Collection entries
-*-

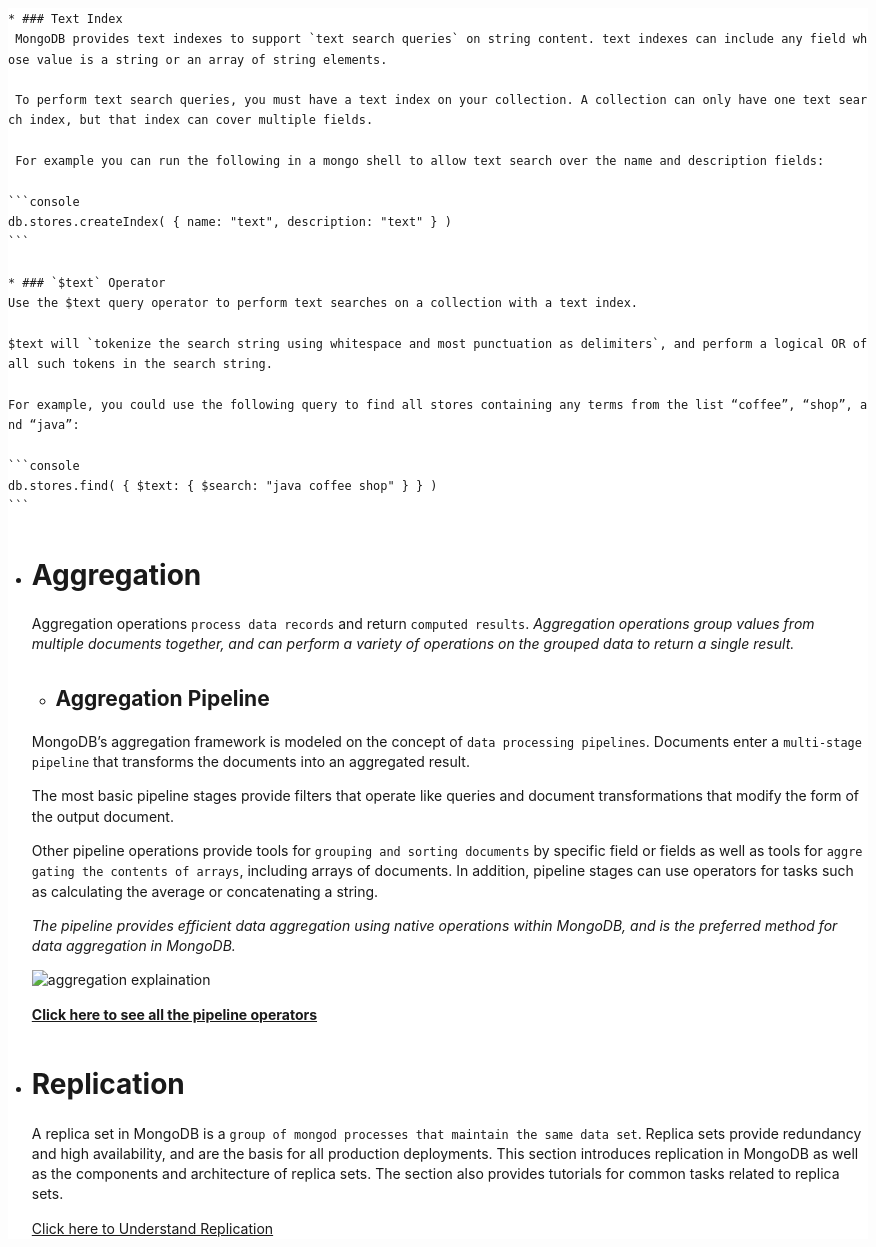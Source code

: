     * ### Text Index
     MongoDB provides text indexes to support `text search queries` on string content. text indexes can include any field whose value is a string or an array of string elements.

     To perform text search queries, you must have a text index on your collection. A collection can only have one text search index, but that index can cover multiple fields.

     For example you can run the following in a mongo shell to allow text search over the name and description fields:

    ```console
    db.stores.createIndex( { name: "text", description: "text" } )
    ```

    * ### `$text` Operator
    Use the $text query operator to perform text searches on a collection with a text index.

    $text will `tokenize the search string using whitespace and most punctuation as delimiters`, and perform a logical OR of all such tokens in the search string.

    For example, you could use the following query to find all stores containing any terms from the list “coffee”, “shop”, and “java”:

    ```console
    db.stores.find( { $text: { $search: "java coffee shop" } } )
    ```

* # Aggregation

    Aggregation operations `process data records` and return `computed results`. _Aggregation operations group values from multiple documents together, and can perform a variety of operations on the grouped data to return a single result._

    * ## Aggregation Pipeline
     MongoDB’s aggregation framework is modeled on the concept of `data processing pipelines`. Documents enter a `multi-stage pipeline` that transforms the documents into an aggregated result.

     The most basic pipeline stages provide filters that operate like queries and document transformations that modify the form of the output document.

     Other pipeline operations provide tools for `grouping and sorting documents` by specific field or fields as well as tools for `aggregating the contents of arrays`, including arrays of documents. In addition, pipeline stages can use operators for tasks such as calculating the average or concatenating a string.

    _The pipeline provides efficient data aggregation using native operations within MongoDB, and is the preferred method for data aggregation in MongoDB._

    ![aggregation explaination](https://docs.mongodb.com/manual/_images/aggregation-pipeline.bakedsvg.svg)

    [**Click here to see all the pipeline operators**](https://docs.mongodb.com/manual/reference/operator/aggregation-pipeline/)

* # Replication

    A replica set in MongoDB is a `group of mongod processes that maintain the same data set`. Replica sets provide redundancy and high availability, and are the basis for all production deployments. This section introduces replication in MongoDB as well as the components and architecture of replica sets. The section also provides tutorials for common tasks related to replica sets.

    [Click here to Understand Replication](https://www.youtube.com/watch?v=ShbqrYvs8-w)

-*-

(Problem details): Output the lines above between the one holding "## Aggregation Pipeline" and the one holding "The most basic", inclusive, with nothing before or after them.

(Expected answer):
    * ## Aggregation Pipeline
     MongoDB’s aggregation framework is modeled on the concept of `data processing pipelines`. Documents enter a `multi-stage pipeline` that transforms the documents into an aggregated result.

     The most basic pipeline stages provide filters that operate like queries and document transformations that modify the form of the output document.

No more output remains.